The film is based on a J.G. Ballard novel, and embraces the dystopian vision that author is so well known for. In Hiddleston, Wheatley has an actor who, at the centre of the action, has at first studied, and then pathologically enforced, distance from the often bizarre politically and sexually fraught environment he finds himself in. Says Wheatley, referencing screenwriter Amy Jump, with whom he has worked in the past, “the script has its own logic. I didn’t get involved. We don’t do battling interpretations at all. What I did was create a kind of visual ecosystem, trying to find a new way of telling the story. I see it in my head, and then try to make it happen.” Hiddleston’s character is a neurologist who has just moved in to a high-rise apartment building. The tower has its architect ensconced in the penthouse, and there is a clear demarcation between the upper-floor and lower-floor residents, all based on social and economic lines. Tensions build between the two classes, and what can loosely be called normal and socially acceptable behaviours devolve into a rough and tumble, libidinous, and increasingly violent set of confrontations, ultimately ending in something approaching apocalypse.
The film is redolent of august influences, such as Stanley Kubrick and Terry Gilliam, but really establishes its own inexorable pace and a kind of random-feeling structure that in fact is unspooling towards a highly particularized inevitable result. With the violence, narrative leaps of logic, and fairly explicit sexuality, this film is not going to be everyone’s cup of tea, but as Wheatley says, “I had read the book, and knew it would not be an easy story to tell. Perhaps that is why it was in development for years before we took it on.”

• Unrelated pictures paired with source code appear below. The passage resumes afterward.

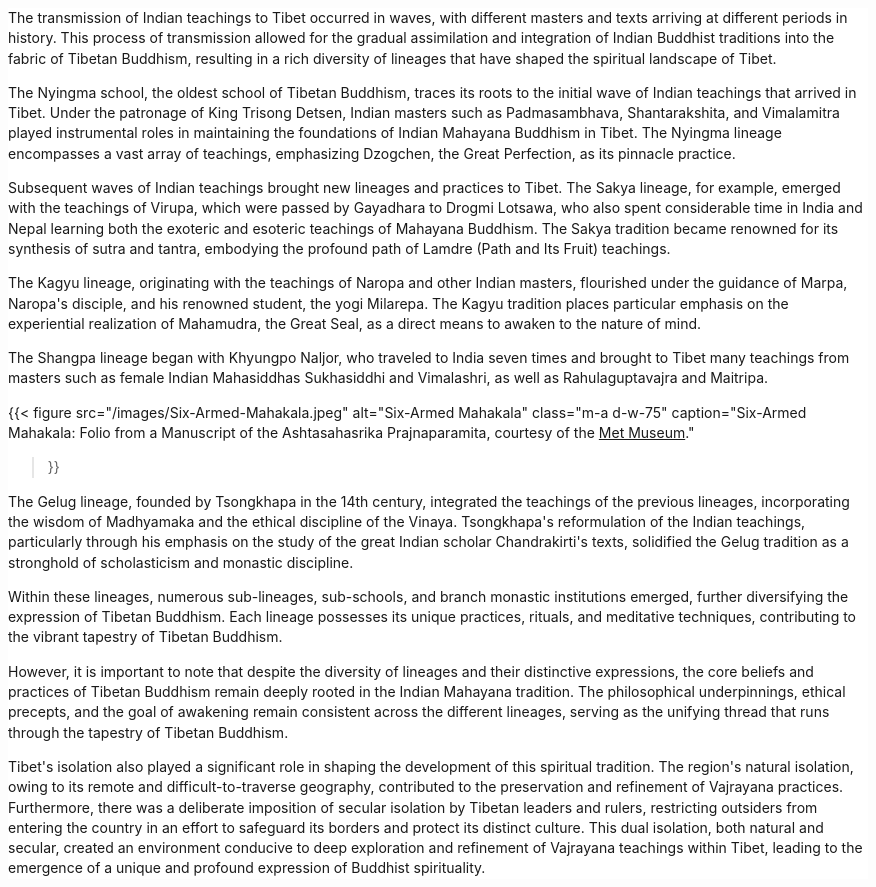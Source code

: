 The transmission of Indian teachings to Tibet occurred in waves, with different masters and texts arriving at different periods in history. This process of transmission allowed for the gradual assimilation and integration of Indian Buddhist traditions into the fabric of Tibetan Buddhism, resulting in a rich diversity of lineages that have shaped the spiritual landscape of Tibet.

The Nyingma school, the oldest school of Tibetan Buddhism, traces its roots to the initial wave of Indian teachings that arrived in Tibet. Under the patronage of King Trisong Detsen, Indian masters such as Padmasambhava, Shantarakshita, and Vimalamitra played instrumental roles in maintaining the foundations of Indian Mahayana Buddhism in Tibet. The Nyingma lineage encompasses a vast array of teachings, emphasizing Dzogchen, the Great Perfection, as its pinnacle practice.

Subsequent waves of Indian teachings brought new lineages and practices to Tibet. The Sakya lineage, for example, emerged with the teachings of Virupa, which were passed by Gayadhara to Drogmi Lotsawa, who also spent considerable time in India and Nepal learning both the exoteric and esoteric teachings of Mahayana Buddhism. The Sakya tradition became renowned for its synthesis of sutra and tantra, embodying the profound path of Lamdre (Path and Its Fruit) teachings.

The Kagyu lineage, originating with the teachings of Naropa and other Indian masters, flourished under the guidance of Marpa, Naropa's disciple, and his renowned student, the yogi Milarepa. The Kagyu tradition places particular emphasis on the experiential realization of Mahamudra, the Great Seal, as a direct means to awaken to the nature of mind.

The Shangpa lineage began with Khyungpo Naljor, who traveled to India seven times and brought to Tibet many teachings from masters such as female Indian Mahasiddhas Sukhasiddhi and Vimalashri, as well as Rahulaguptavajra and Maitripa.

{{< figure 
    src="/images/Six-Armed-Mahakala.jpeg" 
    alt="Six-Armed Mahakala" 
    class="m-a d-w-75"
    caption="Six-Armed Mahakala: Folio from a Manuscript of the Ashtasahasrika Prajnaparamita, courtesy of the [Met Museum](https://www.metmuseum.org/art/collection/search?department=6&geolocation=India&q=buddhist)."
>}}

The Gelug lineage, founded by Tsongkhapa in the 14th century, integrated the teachings of the previous lineages, incorporating the wisdom of Madhyamaka and the ethical discipline of the Vinaya. Tsongkhapa's reformulation of the Indian teachings, particularly through his emphasis on the study of the great Indian scholar Chandrakirti's texts, solidified the Gelug tradition as a stronghold of scholasticism and monastic discipline.

Within these lineages, numerous sub-lineages, sub-schools, and branch monastic institutions emerged, further diversifying the expression of Tibetan Buddhism. Each lineage possesses its unique practices, rituals, and meditative techniques, contributing to the vibrant tapestry of Tibetan Buddhism.

However, it is important to note that despite the diversity of lineages and their distinctive expressions, the core beliefs and practices of Tibetan Buddhism remain deeply rooted in the Indian Mahayana tradition. The philosophical underpinnings, ethical precepts, and the goal of awakening remain consistent across the different lineages, serving as the unifying thread that runs through the tapestry of Tibetan Buddhism.

Tibet's isolation also played a significant role in shaping the development of this spiritual tradition. The region's natural isolation, owing to its remote and difficult-to-traverse geography, contributed to the preservation and refinement of Vajrayana practices. Furthermore, there was a deliberate imposition of secular isolation by Tibetan leaders and rulers, restricting outsiders from entering the country in an effort to safeguard its borders and protect its distinct culture. This dual isolation, both natural and secular, created an environment conducive to deep exploration and refinement of Vajrayana teachings within Tibet, leading to the emergence of a unique and profound expression of Buddhist spirituality.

The performances are uniformly exceptional. “Bad acting is usually delivering bad lines,” Wheatley declares. “Amy’s script didn’t have any bad lines, so that opened us up to great possibilities. In many scenes, it became a bit collaborative, a bit of a negotiation: Tom or Sienna might offer some insight, or ask a crucial question, and we would explore, usually with fantastic results.” High-Rise has played to great acclaim all over the world, and opens in Vancouver on May 20. While it cannot fairly be called a completely mainstream film, it offers challenges, asks tough questions, and suggests salvation is a multi-faceted thing, not a simple epiphany in the dark.